Il sindacato, con il suo Segretario regionale Massimo De Natale, pur non esprimendo una contrarietà di principio al riordino ospedaliero, sottolinea l’importanza di una visione integrata del sistema sanitario. "Una rete ospedaliera moderna ed efficiente è necessaria per rispondere alle patologie acute – si legge in una nota – ma senza un deciso rafforzamento dell’assistenza territoriale, non ci sarà mai un reale salto di qualità nella sanità pubblica".
Al centro della riflessione della CISL Medici, il PNRR, che destina ingenti risorse alla creazione di strutture di prossimità come le Case della Comunità, gli Ospedali di Comunità, oltre all’assistenza domiciliare e alla telemedicina. “Questi strumenti, se implementati con coerenza e lungimiranza, possono trasformare radicalmente il sistema, portando le cure più vicine ai cittadini e riducendo la pressione sugli ospedali”.
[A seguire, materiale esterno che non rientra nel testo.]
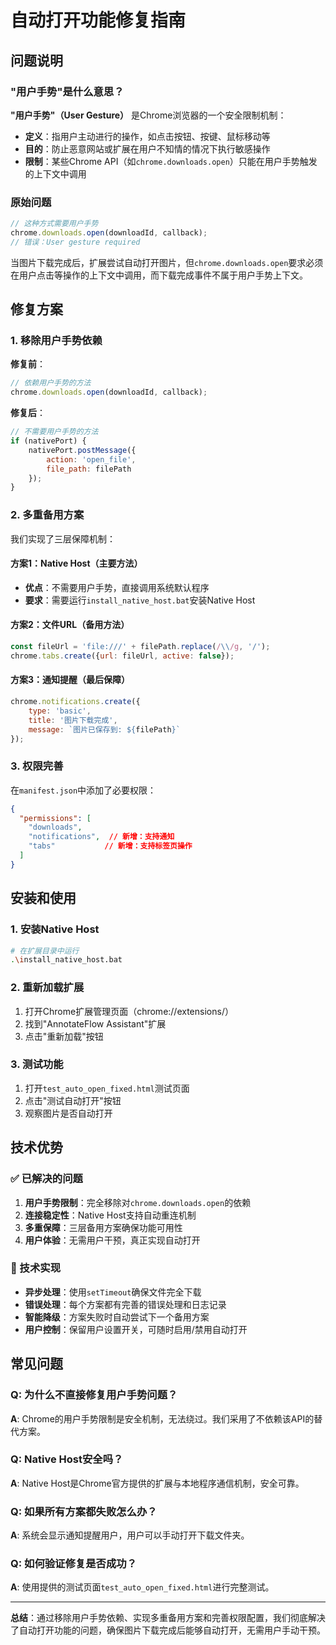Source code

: # 自动打开功能修复指南

## 问题说明

### "用户手势"是什么意思？

**"用户手势"（User Gesture）** 是Chrome浏览器的一个安全限制机制：

- **定义**：指用户主动进行的操作，如点击按钮、按键、鼠标移动等
- **目的**：防止恶意网站或扩展在用户不知情的情况下执行敏感操作
- **限制**：某些Chrome API（如`chrome.downloads.open`）只能在用户手势触发的上下文中调用

### 原始问题

```javascript
// 这种方式需要用户手势
chrome.downloads.open(downloadId, callback);
// 错误：User gesture required
```

当图片下载完成后，扩展尝试自动打开图片，但`chrome.downloads.open`要求必须在用户点击等操作的上下文中调用，而下载完成事件不属于用户手势上下文。

## 修复方案

### 1. 移除用户手势依赖

**修复前**：
```javascript
// 依赖用户手势的方法
chrome.downloads.open(downloadId, callback);
```

**修复后**：
```javascript
// 不需要用户手势的方法
if (nativePort) {
    nativePort.postMessage({
        action: 'open_file',
        file_path: filePath
    });
}
```

### 2. 多重备用方案

我们实现了三层保障机制：

#### 方案1：Native Host（主要方法）
- **优点**：不需要用户手势，直接调用系统默认程序
- **要求**：需要运行`install_native_host.bat`安装Native Host

#### 方案2：文件URL（备用方法）
```javascript
const fileUrl = 'file:///' + filePath.replace(/\\/g, '/');
chrome.tabs.create({url: fileUrl, active: false});
```

#### 方案3：通知提醒（最后保障）
```javascript
chrome.notifications.create({
    type: 'basic',
    title: '图片下载完成',
    message: `图片已保存到: ${filePath}`
});
```

### 3. 权限完善

在`manifest.json`中添加了必要权限：
```json
{
  "permissions": [
    "downloads",
    "notifications",  // 新增：支持通知
    "tabs"           // 新增：支持标签页操作
  ]
}
```

## 安装和使用

### 1. 安装Native Host
```bash
# 在扩展目录中运行
.\install_native_host.bat
```

### 2. 重新加载扩展
1. 打开Chrome扩展管理页面（chrome://extensions/）
2. 找到"AnnotateFlow Assistant"扩展
3. 点击"重新加载"按钮

### 3. 测试功能
1. 打开`test_auto_open_fixed.html`测试页面
2. 点击"测试自动打开"按钮
3. 观察图片是否自动打开

## 技术优势

### ✅ 已解决的问题

1. **用户手势限制**：完全移除对`chrome.downloads.open`的依赖
2. **连接稳定性**：Native Host支持自动重连机制
3. **多重保障**：三层备用方案确保功能可用性
4. **用户体验**：无需用户干预，真正实现自动打开

### 🔧 技术实现

- **异步处理**：使用`setTimeout`确保文件完全下载
- **错误处理**：每个方案都有完善的错误处理和日志记录
- **智能降级**：方案失败时自动尝试下一个备用方案
- **用户控制**：保留用户设置开关，可随时启用/禁用自动打开

## 常见问题

### Q: 为什么不直接修复用户手势问题？
**A**: Chrome的用户手势限制是安全机制，无法绕过。我们采用了不依赖该API的替代方案。

### Q: Native Host安全吗？
**A**: Native Host是Chrome官方提供的扩展与本地程序通信机制，安全可靠。

### Q: 如果所有方案都失败怎么办？
**A**: 系统会显示通知提醒用户，用户可以手动打开下载文件夹。

### Q: 如何验证修复是否成功？
**A**: 使用提供的测试页面`test_auto_open_fixed.html`进行完整测试。

---

**总结**：通过移除用户手势依赖、实现多重备用方案和完善权限配置，我们彻底解决了自动打开功能的问题，确保图片下载完成后能够自动打开，无需用户手动干预。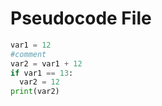 # Pseudocode File

```python
var1 = 12
#comment
var2 = var1 + 12
if var1 == 13:
  var2 = 12
print(var2)
```
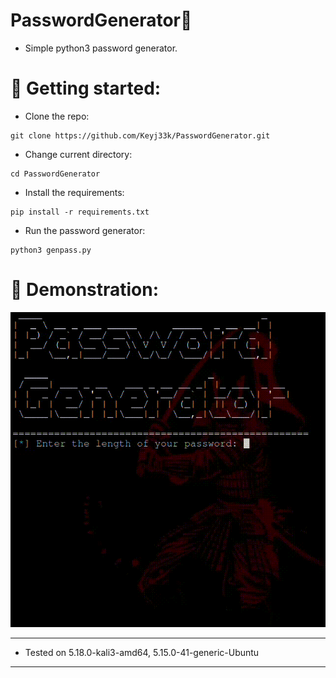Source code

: # PasswordGenerator:snake:

- Simple python3 password generator.

# :rocket: Getting started:

- Clone the repo:
```
git clone https://github.com/Keyj33k/PasswordGenerator.git
```
- Change current directory:
```
cd PasswordGenerator
```
- Install the requirements:
```
pip install -r requirements.txt
```
- Run the password generator:
```
python3 genpass.py
```

# :movie_camera: Demonstration:
![banner](https://github.com/Keyj33k/PasswordGenerator/blob/main/img/pgdemo.gif?raw=true)

---
  
- Tested on 5.18.0-kali3-amd64, 5.15.0-41-generic-Ubuntu
  
---
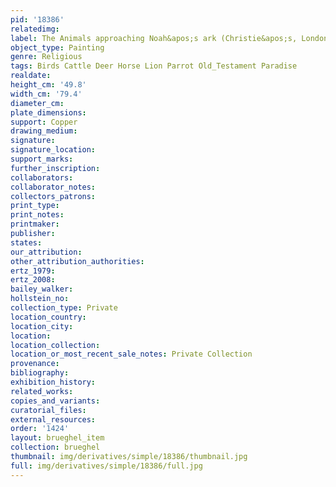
 ```yaml
---
pid: '18386'
relatedimg: 
label: The Animals approaching Noah&apos;s ark (Christie&apos;s, London, 1988)
object_type: Painting
genre: Religious
tags: Birds Cattle Deer Horse Lion Parrot Old_Testament Paradise
realdate: 
height_cm: '49.8'
width_cm: '79.4'
diameter_cm: 
plate_dimensions: 
support: Copper
drawing_medium: 
signature: 
signature_location: 
support_marks: 
further_inscription: 
collaborators: 
collaborator_notes: 
collectors_patrons: 
print_type: 
print_notes: 
printmaker: 
publisher: 
states: 
our_attribution: 
other_attribution_authorities: 
ertz_1979: 
ertz_2008: 
bailey_walker: 
hollstein_no: 
collection_type: Private
location_country: 
location_city: 
location: 
location_collection: 
location_or_most_recent_sale_notes: Private Collection
provenance: 
bibliography: 
exhibition_history: 
related_works: 
copies_and_variants: 
curatorial_files: 
external_resources: 
order: '1424'
layout: brueghel_item
collection: brueghel
thumbnail: img/derivatives/simple/18386/thumbnail.jpg
full: img/derivatives/simple/18386/full.jpg
---
```

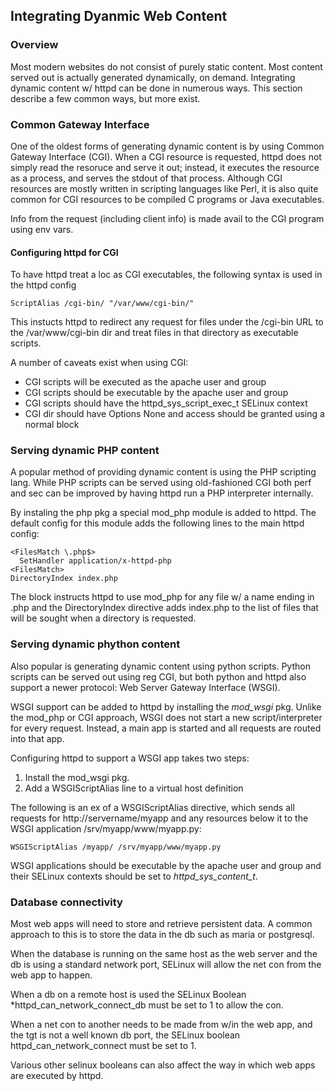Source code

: ## Integrating Dyanmic Web Content

### Overview
Most modern websites do not consist of purely static content. Most content served out is actually generated dynamically, on demand. Integrating dynamic content w/ httpd can be done in numerous ways. This section describe a few common ways, but more exist.

### Common Gateway Interface
One of the oldest forms of generating dynamic content is by using Common Gateway Interface (CGI). When a CGI resource is requested, httpd does not simply read the resoruce and serve it out; instead, it executes the resource as a process, and serves the stdout of that process. Although CGI resources are mostly written in scripting languages like Perl, it is also quite common for CGI resources to be compiled C programs or Java executables.

Info from the request (including client info) is made avail to the CGI program using env vars.

#### Configuring httpd for CGI
To have httpd treat a loc as CGI executables, the following syntax is used in the httpd config
```
ScriptAlias /cgi-bin/ "/var/www/cgi-bin/"
```
This instucts httpd to redirect any request for files under the /cgi-bin URL to the /var/www/cgi-bin dir and treat files in that directory as executable scripts.

A number of caveats exist when using CGI:
- CGI scripts will be executed as the apache user and group
- CGI scripts should be executable by the apache user and group
- CGI scripts should have the httpd_sys_script_exec_t SELinux context
- CGI dir should have Options None and access should be granted using a normal <Directory> block

### Serving dynamic PHP content
A popular method of providing dynamic content is using the PHP scripting lang. While PHP scripts can be served using old-fashioned CGI both perf and sec can be improved by having httpd run a PHP interpreter internally.

By instaling the php pkg a special mod_php module is added to httpd. The default config for this module adds the following lines to the main httpd config:
```
<FilesMatch \.php$>
  SetHandler application/x-httpd-php
<FilesMatch>
DirectoryIndex index.php
```
The <FilesMatch> block instructs httpd to use mod_php for any file w/ a name ending in .php and the DirectoryIndex directive adds index.php to the list of files that will be sought when a directory is requested. 

### Serving dynamic phython content
Also popular is generating dynamic content using python scripts. Python scripts can be served out using reg CGI, but both python and httpd also support a newer protocol: Web Server Gateway Interface (WSGI).

WSGI support can be added to httpd by installing the *mod_wsgi* pkg. Unlike the mod_php or CGI approach, WSGI does not start a new script/interpreter for every request. Instead, a main app is started and all requests are routed into that app.

Configuring httpd to support a WSGI app takes two steps:
1. Install the mod_wsgi pkg.
2. Add a WSGIScriptAlias line to a virtual host definition

The following is an ex of a WSGIScriptAlias directive, which sends all requests for http://servername/myapp and any resources below it to the WSGI application /srv/myapp/www/myapp.py:
```
WSGIScriptAlias /myapp/ /srv/myapp/www/myapp.py
```

WSGI applications should be executable by the apache user and group and their SELinux contexts should be set to *httpd_sys_content_t*.

### Database connectivity
Most web apps will need to store and retrieve persistent data. A common approach to this is to store the data in the db such as maria or postgresql.

When the database is running on the same host as the web server and the db is using a standard network port, SELinux will allow the net con from the web app to happen.

When a db on a remote host is used the SELinux Boolean *httpd_can_network_connect_db must be set to 1 to allow the con.

When a net con to another needs to be made from w/in the web app, and the tgt is not a well known db port, the SELinux boolean httpd_can_network_connect must be set to 1.

Various other selinux booleans can also affect the way in which web apps are executed by httpd.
La posizione del sindacato è chiara: la riforma della sanità territoriale va completata prima dell’adozione definitiva della nuova rete ospedaliera. In alternativa, è necessario che il riassetto degli ospedali sia progettato tenendo conto delle esigenze emergenti dal territorio e dai cambiamenti demografici in atto.
«Chiediamo che l’attenzione dell’opinione pubblica e dei media non venga catturata solo dalla riorganizzazione ospedaliera – conclude la CISL Medici – ma resti alta sull’urgenza di attuare pienamente una riforma della sanità territoriale che è, e resta, il vero pilastro di una sanità pubblica moderna, equa e sostenibile.»